How to Build Market Share Strategically
Market share is your percentage of total sales in a defined market at a specific time. Traditionally, opportunities to increase market share came in high growth markets, or when introducing new products; when your competitors were asleep at the wheel or in financial distress, and when a parent company provides additional resources.
Today’s market intelligence can help increase market share for most businesses ready to use it strategically. Many companies guess at what their market share is. A common fault is overestimating their own share and underestimating their competitors’ share.
Higher market share results in higher profits. Here’s how to build market share strategically using market intelligence.
Define Your Market
To know your share you need to define your market by size and geographic area. Know who your buyers are and what they own. If you sell new construction equipment your buyers are likely contractors, government agencies, material producers, utilities, mining companies and industrial firms. Market intelligence lets you go beyond that to include equipment fleet owners whose leases are expiring or those starting new projects. Even those who rent equipment or need parts can be identified. Knowing who all of your potential buyers are allows you to reach out and grow.
Use Reliable, Timely, Relevant Market Data
Because market share is viewed in specific time periods, get notified as new data becomes available for your market. Keep the pulse of your market and be proactive. You will better target growth opportunities and outdo your competition. Get credible data from multiple sources.
A recent construction equipment industry report shows the overall market reached $143.6 billion in sales during 2012. About 43% of that revenue came from the sale of earthmoving equipment. Those are big numbers that won’t tell you about your specific market. With EDA data and market intelligence you can filter and search for equipment sales relevant to your business, in your market. On the spot, you can create market share reports by manufacturer, model, and equipment.
Know the Competitive Environment
Be ready to manage competitive pressures. Know who your competitors are for each machine category and how much market share they have. Monitor their sales and the customers who may be interested in switching brands. See who the leaders are in your market by date, geography, and equipment. This will help you assess your market strengths and weaknesses. Target weaker competitors and prepare marketing materials that address them head-to-head.
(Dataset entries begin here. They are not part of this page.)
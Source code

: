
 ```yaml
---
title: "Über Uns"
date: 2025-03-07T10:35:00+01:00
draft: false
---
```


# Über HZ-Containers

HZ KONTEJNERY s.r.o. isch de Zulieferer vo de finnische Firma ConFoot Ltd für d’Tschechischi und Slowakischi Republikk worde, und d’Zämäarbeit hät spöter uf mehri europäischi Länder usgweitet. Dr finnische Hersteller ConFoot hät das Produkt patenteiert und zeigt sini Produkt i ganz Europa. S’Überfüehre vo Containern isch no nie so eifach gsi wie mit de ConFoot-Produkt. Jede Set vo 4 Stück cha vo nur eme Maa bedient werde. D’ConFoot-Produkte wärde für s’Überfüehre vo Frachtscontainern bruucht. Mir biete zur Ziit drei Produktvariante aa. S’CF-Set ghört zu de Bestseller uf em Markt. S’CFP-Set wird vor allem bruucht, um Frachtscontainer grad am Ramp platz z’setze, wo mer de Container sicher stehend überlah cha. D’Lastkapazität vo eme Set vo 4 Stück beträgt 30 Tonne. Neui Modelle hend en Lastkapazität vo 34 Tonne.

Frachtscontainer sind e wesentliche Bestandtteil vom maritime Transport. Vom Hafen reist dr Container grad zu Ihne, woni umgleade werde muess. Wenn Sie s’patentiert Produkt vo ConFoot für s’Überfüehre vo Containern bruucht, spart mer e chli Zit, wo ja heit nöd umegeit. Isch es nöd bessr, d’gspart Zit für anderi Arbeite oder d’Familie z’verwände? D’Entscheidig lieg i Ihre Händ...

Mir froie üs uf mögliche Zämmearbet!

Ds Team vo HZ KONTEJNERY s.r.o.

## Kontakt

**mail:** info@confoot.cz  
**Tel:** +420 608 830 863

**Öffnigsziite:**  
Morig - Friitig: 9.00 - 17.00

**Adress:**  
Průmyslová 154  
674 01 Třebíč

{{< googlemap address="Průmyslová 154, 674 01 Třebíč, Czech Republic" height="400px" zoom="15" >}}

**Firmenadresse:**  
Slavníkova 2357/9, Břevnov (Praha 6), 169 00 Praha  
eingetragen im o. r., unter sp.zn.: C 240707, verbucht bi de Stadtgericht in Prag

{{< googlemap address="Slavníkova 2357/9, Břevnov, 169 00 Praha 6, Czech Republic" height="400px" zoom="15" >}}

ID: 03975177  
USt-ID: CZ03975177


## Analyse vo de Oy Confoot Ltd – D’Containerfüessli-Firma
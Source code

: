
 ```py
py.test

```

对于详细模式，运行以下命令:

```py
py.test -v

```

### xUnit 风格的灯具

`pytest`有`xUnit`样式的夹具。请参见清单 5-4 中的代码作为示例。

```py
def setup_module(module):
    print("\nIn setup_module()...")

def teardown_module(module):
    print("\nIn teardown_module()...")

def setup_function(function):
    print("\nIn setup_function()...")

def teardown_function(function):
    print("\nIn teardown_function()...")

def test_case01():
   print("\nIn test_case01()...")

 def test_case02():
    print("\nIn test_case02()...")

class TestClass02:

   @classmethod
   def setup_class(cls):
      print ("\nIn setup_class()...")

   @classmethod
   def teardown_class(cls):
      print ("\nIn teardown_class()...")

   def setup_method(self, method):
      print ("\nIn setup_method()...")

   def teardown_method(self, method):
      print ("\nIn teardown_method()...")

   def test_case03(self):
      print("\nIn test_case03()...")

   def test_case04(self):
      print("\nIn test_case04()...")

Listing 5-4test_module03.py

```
Find hotspots in your region and allocate the necessary resources.
Target Your Marketing
Lots of factors influence marketing. When you know who owns what equipment, their financial position, and history of buying decisions, a targeted approach is readily achievable. A well-documented customer history allows you to predict future buying behavior. Understanding their buying motivation and business goals lets you put the offer in front of them at the right time.
Increasing market share is best tackled with a strategic approach, exploiting competitor’s weaknesses and taking advantage of your strengths. Offer the best solution based on what you know about your buyers and competitors, what the data shows, and your confident ability to deliver. Your market share will grow.